**** DATASET CONTENT

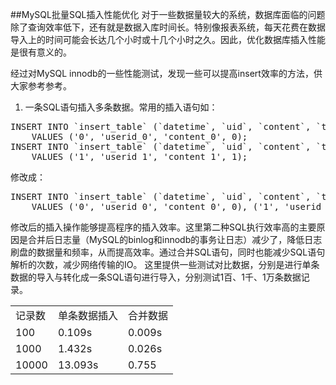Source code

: ##MySQL批量SQL插入性能优化
对于一些数据量较大的系统，数据库面临的问题除了查询效率低下，还有就是数据入库时间长。特别像报表系统，每天花费在数据导入上的时间可能会长达几个小时或十几个小时之久。因此，优化数据库插入性能是很有意义的。

经过对MySQL innodb的一些性能测试，发现一些可以提高insert效率的方法，供大家参考参考。

1. 一条SQL语句插入多条数据。常用的插入语句如：
<pre>
INSERT INTO `insert_table` (`datetime`, `uid`, `content`, `type`) 
    VALUES ('0', 'userid_0', 'content_0', 0);
INSERT INTO `insert_table` (`datetime`, `uid`, `content`, `type`) 
    VALUES ('1', 'userid_1', 'content_1', 1);
</pre>
修改成：
<pre>
INSERT INTO `insert_table` (`datetime`, `uid`, `content`, `type`) 
    VALUES ('0', 'userid_0', 'content_0', 0), ('1', 'userid_1', 'content_1', 1);
</pre>
修改后的插入操作能够提高程序的插入效率。这里第二种SQL执行效率高的主要原因是合并后日志量（MySQL的binlog和innodb的事务让日志）减少了，降低日志刷盘的数据量和频率，从而提高效率。通过合并SQL语句，同时也能减少SQL语句解析的次数，减少网络传输的IO。
这里提供一些测试对比数据，分别是进行单条数据的导入与转化成一条SQL语句进行导入，分别测试1百、1千、1万条数据记录。
<table>
<tr><td>记录数</td><td>单条数据插入</td><td>合并数据</td></tr>
<tr><td>100</td><td>0.109s</td><td>0.009s</td></tr>
<tr><td>1000</td><td>1.432s</td><td>0.026s</td></tr>
<tr><td>10000</td><td>13.093s</td><td>0.755</td></tr>
</table>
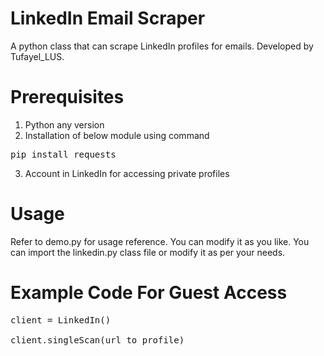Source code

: # LinkedIn Email Scraper

A python class that can scrape LinkedIn profiles for emails. Developed by Tufayel_LUS.

# Prerequisites

1. Python any version
2. Installation of below module using command
<pre>pip install requests</pre>
3. Account in LinkedIn for accessing private profiles

# Usage

Refer to demo.py for usage reference. You can modify it as you like. You can import the linkedin.py class file or modify it as per your needs.

# Example Code For Guest Access

<pre>client = LinkedIn()<br>
client.singleScan(url_to_profile)</pre>
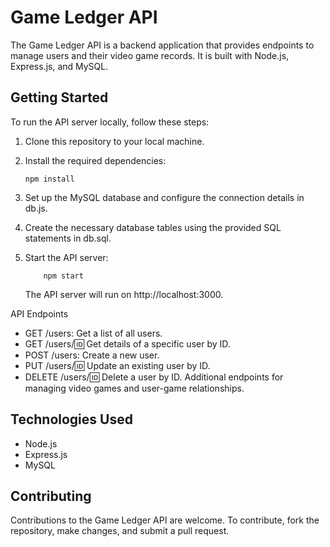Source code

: # Game Ledger API

The Game Ledger API is a backend application that provides endpoints to manage users and their video game records. It is built with Node.js, Express.js, and MySQL.

## Getting Started

To run the API server locally, follow these steps:

1.  Clone this repository to your local machine.

2.  Install the required dependencies:

        npm install

3.  Set up the MySQL database and configure the connection details in db.js.

4.  Create the necessary database tables using the provided SQL statements in db.sql.

5.  Start the API server:

            npm start

    The API server will run on http://localhost:3000.

API Endpoints

- GET /users: Get a list of all users.
- GET /users/:id: Get details of a specific user by ID.
- POST /users: Create a new user.
- PUT /users/:id: Update an existing user by ID.
- DELETE /users/:id: Delete a user by ID.
  Additional endpoints for managing video games and user-game relationships.

## Technologies Used

- Node.js
- Express.js
- MySQL

## Contributing

Contributions to the Game Ledger API are welcome. To contribute, fork the repository, make changes, and submit a pull request.
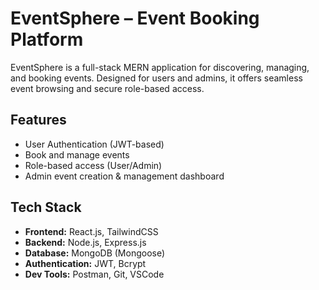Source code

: #  EventSphere – Event Booking Platform

EventSphere is a full-stack MERN application for discovering, managing, and booking events. Designed for users and admins, it offers seamless event browsing and secure role-based access.

##  Features

-  User Authentication (JWT-based)
-  Book and manage events
-  Role-based access (User/Admin)
-  Admin event creation & management dashboard

##  Tech Stack

- **Frontend:** React.js, TailwindCSS
- **Backend:** Node.js, Express.js
- **Database:** MongoDB (Mongoose)
- **Authentication:** JWT, Bcrypt
- **Dev Tools:** Postman, Git, VSCode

********

Repeat only the lines from the beginning of the material through the line containing "## Getting Started", both ends kept, leaving pictures out.

Source code

: ##MySQL批量SQL插入性能优化
对于一些数据量较大的系统，数据库面临的问题除了查询效率低下，还有就是数据入库时间长。特别像报表系统，每天花费在数据导入上的时间可能会长达几个小时或十几个小时之久。因此，优化数据库插入性能是很有意义的。

经过对MySQL innodb的一些性能测试，发现一些可以提高insert效率的方法，供大家参考参考。

1. 一条SQL语句插入多条数据。常用的插入语句如：
<pre>
INSERT INTO `insert_table` (`datetime`, `uid`, `content`, `type`) 
    VALUES ('0', 'userid_0', 'content_0', 0);
INSERT INTO `insert_table` (`datetime`, `uid`, `content`, `type`) 
    VALUES ('1', 'userid_1', 'content_1', 1);
</pre>
修改成：
<pre>
INSERT INTO `insert_table` (`datetime`, `uid`, `content`, `type`) 
    VALUES ('0', 'userid_0', 'content_0', 0), ('1', 'userid_1', 'content_1', 1);
</pre>
修改后的插入操作能够提高程序的插入效率。这里第二种SQL执行效率高的主要原因是合并后日志量（MySQL的binlog和innodb的事务让日志）减少了，降低日志刷盘的数据量和频率，从而提高效率。通过合并SQL语句，同时也能减少SQL语句解析的次数，减少网络传输的IO。
这里提供一些测试对比数据，分别是进行单条数据的导入与转化成一条SQL语句进行导入，分别测试1百、1千、1万条数据记录。
<table>
<tr><td>记录数</td><td>单条数据插入</td><td>合并数据</td></tr>
<tr><td>100</td><td>0.109s</td><td>0.009s</td></tr>
<tr><td>1000</td><td>1.432s</td><td>0.026s</td></tr>
<tr><td>10000</td><td>13.093s</td><td>0.755</td></tr>
</table>
Source code

: # LinkedIn Email Scraper

A python class that can scrape LinkedIn profiles for emails. Developed by Tufayel_LUS.

# Prerequisites

1. Python any version
2. Installation of below module using command
<pre>pip install requests</pre>
3. Account in LinkedIn for accessing private profiles

# Usage

Refer to demo.py for usage reference. You can modify it as you like. You can import the linkedin.py class file or modify it as per your needs.

# Example Code For Guest Access

<pre>client = LinkedIn()<br>
client.singleScan(url_to_profile)</pre>
Source code

: # Game Ledger API

The Game Ledger API is a backend application that provides endpoints to manage users and their video game records. It is built with Node.js, Express.js, and MySQL.

## Getting Started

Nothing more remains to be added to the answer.